Die mangelnde Führungs-Kompetenz der Trainer ist der eigentliche Schwachpunkt im gegenwärtigen Schweizer Profifussball. Vor allem die ehemaligen Spitzenspieler sind sich nicht bewusst, dass der internationale Fussball einem enormen Veränderungsprozess ausgesetzt ist.
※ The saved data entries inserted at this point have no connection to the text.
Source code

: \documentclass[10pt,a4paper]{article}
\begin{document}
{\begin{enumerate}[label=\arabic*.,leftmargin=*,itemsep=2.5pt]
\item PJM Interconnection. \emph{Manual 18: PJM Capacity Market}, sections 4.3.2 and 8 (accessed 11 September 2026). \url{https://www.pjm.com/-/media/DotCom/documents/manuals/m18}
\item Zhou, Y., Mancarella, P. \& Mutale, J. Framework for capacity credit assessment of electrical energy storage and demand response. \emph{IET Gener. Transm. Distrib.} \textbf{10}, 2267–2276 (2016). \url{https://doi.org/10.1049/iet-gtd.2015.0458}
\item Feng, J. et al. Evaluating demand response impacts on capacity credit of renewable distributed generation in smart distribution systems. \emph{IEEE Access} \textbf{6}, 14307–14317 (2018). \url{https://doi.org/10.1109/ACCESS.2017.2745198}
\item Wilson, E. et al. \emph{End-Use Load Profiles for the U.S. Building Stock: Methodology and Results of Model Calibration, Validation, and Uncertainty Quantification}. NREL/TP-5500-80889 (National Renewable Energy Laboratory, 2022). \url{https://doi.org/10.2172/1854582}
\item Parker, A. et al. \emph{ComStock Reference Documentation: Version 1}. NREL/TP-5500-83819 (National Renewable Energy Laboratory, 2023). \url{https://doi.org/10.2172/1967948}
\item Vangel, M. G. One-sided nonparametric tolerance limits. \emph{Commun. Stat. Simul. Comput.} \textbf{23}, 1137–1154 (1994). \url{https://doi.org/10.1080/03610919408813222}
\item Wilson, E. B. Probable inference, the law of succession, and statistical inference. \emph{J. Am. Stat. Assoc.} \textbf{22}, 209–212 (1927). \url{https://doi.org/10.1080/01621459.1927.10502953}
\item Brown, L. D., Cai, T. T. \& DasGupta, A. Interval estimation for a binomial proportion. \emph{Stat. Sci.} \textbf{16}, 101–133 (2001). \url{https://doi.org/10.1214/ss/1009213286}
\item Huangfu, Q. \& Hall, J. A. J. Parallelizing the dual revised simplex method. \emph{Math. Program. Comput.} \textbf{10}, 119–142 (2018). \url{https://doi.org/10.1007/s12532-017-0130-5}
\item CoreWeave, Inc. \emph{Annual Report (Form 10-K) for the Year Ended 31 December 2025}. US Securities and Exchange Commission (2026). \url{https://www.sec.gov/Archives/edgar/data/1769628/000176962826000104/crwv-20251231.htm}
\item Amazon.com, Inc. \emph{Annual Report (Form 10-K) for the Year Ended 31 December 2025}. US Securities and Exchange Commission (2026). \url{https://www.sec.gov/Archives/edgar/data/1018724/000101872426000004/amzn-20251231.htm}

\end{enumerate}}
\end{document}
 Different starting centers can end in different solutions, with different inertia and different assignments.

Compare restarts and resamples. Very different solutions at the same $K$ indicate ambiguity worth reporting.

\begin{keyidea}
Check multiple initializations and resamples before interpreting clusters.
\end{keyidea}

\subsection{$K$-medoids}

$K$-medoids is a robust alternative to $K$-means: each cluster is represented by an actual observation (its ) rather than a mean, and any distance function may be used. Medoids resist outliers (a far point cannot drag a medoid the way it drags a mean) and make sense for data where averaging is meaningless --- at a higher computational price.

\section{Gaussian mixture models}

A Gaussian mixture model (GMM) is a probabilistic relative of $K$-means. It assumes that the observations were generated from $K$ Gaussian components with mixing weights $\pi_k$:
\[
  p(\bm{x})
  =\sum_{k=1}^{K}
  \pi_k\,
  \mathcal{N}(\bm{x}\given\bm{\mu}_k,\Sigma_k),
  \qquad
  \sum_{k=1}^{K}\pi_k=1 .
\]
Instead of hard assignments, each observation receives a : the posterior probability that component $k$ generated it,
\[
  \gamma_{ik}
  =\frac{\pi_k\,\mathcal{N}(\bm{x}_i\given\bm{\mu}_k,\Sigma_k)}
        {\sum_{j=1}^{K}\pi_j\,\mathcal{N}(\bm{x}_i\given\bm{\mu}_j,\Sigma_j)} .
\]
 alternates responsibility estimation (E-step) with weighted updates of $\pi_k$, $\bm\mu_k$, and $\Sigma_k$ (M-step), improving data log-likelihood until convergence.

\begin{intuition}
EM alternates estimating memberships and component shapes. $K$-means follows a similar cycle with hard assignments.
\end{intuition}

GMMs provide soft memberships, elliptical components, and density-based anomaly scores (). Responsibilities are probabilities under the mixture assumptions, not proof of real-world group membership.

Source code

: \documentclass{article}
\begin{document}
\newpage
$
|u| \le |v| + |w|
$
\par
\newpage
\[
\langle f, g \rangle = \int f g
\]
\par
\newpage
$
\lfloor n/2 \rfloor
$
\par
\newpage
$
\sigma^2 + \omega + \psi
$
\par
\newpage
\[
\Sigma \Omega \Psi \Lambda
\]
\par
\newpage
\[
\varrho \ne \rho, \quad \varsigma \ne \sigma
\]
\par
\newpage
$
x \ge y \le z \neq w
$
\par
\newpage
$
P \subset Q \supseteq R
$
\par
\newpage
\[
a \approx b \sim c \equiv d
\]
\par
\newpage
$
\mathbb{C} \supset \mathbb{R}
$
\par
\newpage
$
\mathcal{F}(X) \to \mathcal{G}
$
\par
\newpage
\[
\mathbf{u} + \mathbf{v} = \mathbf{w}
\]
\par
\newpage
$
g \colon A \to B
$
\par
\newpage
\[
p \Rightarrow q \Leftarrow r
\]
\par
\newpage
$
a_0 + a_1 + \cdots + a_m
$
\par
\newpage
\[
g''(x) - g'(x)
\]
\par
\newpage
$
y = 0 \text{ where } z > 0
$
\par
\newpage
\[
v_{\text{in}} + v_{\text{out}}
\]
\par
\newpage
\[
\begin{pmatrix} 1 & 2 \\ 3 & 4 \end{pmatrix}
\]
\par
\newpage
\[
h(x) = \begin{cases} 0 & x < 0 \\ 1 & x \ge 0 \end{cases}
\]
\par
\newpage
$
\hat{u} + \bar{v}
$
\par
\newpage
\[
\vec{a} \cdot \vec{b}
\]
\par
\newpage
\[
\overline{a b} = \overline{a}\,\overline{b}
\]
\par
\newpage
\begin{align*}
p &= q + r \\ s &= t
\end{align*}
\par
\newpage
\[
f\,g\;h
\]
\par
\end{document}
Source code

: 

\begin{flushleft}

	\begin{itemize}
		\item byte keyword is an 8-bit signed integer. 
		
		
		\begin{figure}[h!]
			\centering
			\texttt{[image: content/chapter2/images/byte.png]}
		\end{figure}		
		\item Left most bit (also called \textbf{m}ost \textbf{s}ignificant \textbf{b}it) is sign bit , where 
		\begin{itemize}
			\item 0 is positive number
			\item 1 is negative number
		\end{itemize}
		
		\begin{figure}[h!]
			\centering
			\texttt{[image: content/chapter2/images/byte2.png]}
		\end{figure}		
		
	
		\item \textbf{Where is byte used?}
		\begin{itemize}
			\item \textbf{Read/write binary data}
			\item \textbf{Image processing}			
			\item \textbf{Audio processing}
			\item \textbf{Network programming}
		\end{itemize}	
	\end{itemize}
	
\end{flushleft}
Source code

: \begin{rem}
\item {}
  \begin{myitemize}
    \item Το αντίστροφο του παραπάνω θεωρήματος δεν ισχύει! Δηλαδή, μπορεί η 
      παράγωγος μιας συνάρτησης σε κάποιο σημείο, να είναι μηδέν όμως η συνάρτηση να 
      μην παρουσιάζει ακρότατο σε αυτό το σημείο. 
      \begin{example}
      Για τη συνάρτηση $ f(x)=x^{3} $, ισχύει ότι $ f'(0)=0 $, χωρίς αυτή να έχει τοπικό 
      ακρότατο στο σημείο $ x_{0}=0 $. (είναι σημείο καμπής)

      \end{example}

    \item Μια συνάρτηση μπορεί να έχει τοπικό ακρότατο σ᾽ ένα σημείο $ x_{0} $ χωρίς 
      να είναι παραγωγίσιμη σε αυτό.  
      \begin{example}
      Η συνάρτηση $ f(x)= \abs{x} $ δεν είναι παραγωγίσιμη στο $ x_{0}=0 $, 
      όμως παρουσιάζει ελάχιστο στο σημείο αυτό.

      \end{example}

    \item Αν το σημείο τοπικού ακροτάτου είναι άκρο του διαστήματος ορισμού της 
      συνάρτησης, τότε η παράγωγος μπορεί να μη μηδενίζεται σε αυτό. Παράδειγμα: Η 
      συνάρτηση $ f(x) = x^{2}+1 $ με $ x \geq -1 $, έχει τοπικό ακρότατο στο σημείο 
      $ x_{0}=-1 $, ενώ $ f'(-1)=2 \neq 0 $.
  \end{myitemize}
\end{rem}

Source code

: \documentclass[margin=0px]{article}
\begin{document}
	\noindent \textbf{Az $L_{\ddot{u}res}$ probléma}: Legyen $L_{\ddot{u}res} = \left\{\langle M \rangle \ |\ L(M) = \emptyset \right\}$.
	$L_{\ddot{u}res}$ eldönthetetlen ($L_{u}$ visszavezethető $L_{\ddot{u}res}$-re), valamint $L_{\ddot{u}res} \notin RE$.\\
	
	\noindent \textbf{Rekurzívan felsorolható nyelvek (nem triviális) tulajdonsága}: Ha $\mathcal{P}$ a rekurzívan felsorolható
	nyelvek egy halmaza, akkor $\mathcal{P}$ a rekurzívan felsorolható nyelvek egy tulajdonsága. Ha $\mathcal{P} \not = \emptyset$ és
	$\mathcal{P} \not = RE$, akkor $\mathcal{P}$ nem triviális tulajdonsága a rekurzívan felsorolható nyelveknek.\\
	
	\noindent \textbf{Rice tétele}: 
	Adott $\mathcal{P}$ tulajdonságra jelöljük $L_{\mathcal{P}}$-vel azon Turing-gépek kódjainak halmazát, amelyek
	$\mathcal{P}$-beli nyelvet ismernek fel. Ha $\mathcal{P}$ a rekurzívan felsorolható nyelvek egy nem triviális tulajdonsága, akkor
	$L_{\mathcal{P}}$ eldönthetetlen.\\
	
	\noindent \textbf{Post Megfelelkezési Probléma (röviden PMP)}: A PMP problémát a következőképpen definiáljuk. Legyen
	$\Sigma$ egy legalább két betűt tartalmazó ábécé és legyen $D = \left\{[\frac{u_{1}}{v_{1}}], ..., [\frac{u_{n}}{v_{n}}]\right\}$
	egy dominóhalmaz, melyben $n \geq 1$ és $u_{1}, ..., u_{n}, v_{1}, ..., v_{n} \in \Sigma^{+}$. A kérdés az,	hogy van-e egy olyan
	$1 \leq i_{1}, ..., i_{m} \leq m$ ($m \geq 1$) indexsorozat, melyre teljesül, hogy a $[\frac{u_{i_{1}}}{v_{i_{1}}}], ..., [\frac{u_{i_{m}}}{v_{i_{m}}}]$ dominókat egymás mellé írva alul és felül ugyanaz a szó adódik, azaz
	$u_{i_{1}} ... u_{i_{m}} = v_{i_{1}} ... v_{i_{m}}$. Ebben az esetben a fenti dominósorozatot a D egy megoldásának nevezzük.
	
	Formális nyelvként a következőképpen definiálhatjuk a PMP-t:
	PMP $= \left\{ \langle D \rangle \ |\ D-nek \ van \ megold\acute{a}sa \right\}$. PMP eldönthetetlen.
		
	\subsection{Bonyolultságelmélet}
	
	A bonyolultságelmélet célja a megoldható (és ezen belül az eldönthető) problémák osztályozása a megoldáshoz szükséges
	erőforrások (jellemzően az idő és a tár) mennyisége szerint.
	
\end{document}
Sie haben noch nicht begriffen, dass die Mentalität der Spieler auf dem Feld den Ausschlag über Sieg und Niederlage gibt. Daher ist das wichtigste Fazit erfolgreicher Spitzentrainer, dass sie zuerst die Herzen ihrer Spieler erreichen und für sich einnehmen müssen, um Vertrauen und Glaubwürdigkeit zu schaffen. Das braucht bei einer Mannschaft mit 22 Spielern enorm viel Zeit und zudem ein sensibles Vorgehen. Diese Zeit zu investieren, sind die allermeisten Trainer nicht gewillt! Das Scheitern ist dadurch programmiert!

YB-Trainer Gerardo Seoane gehört aber nicht zu dieser Kategorie ...
Seoane habe ich als sehr spielintelligenten Menschen kennengelernt. Durch zwei unverständliche Transfers zu Sion und La Coruna hat er sich eine grosse Karriere als Spieler verbaut. In Luzern hat er als Nachwuchstrainer hervorragende Arbeit geleistet und mehrere Nachwuchsspieler besser gemacht und der ersten Mannschaft zugeführt. Wie Seoane selbst erklärt, hat er sich zusätzlich in Führungskompetenz und Kommunikation weitergebildet. Das ist vorbildlich, aber bei Fussballtrainern die grosse Ausnahme. Wenn er diesen Wissensdurst beibehält, kann er sich zu einem absoluten Top-Trainer entwickeln und in die Fussstapfen eines Ottmar Hitzfeld oder Christian Gross treten.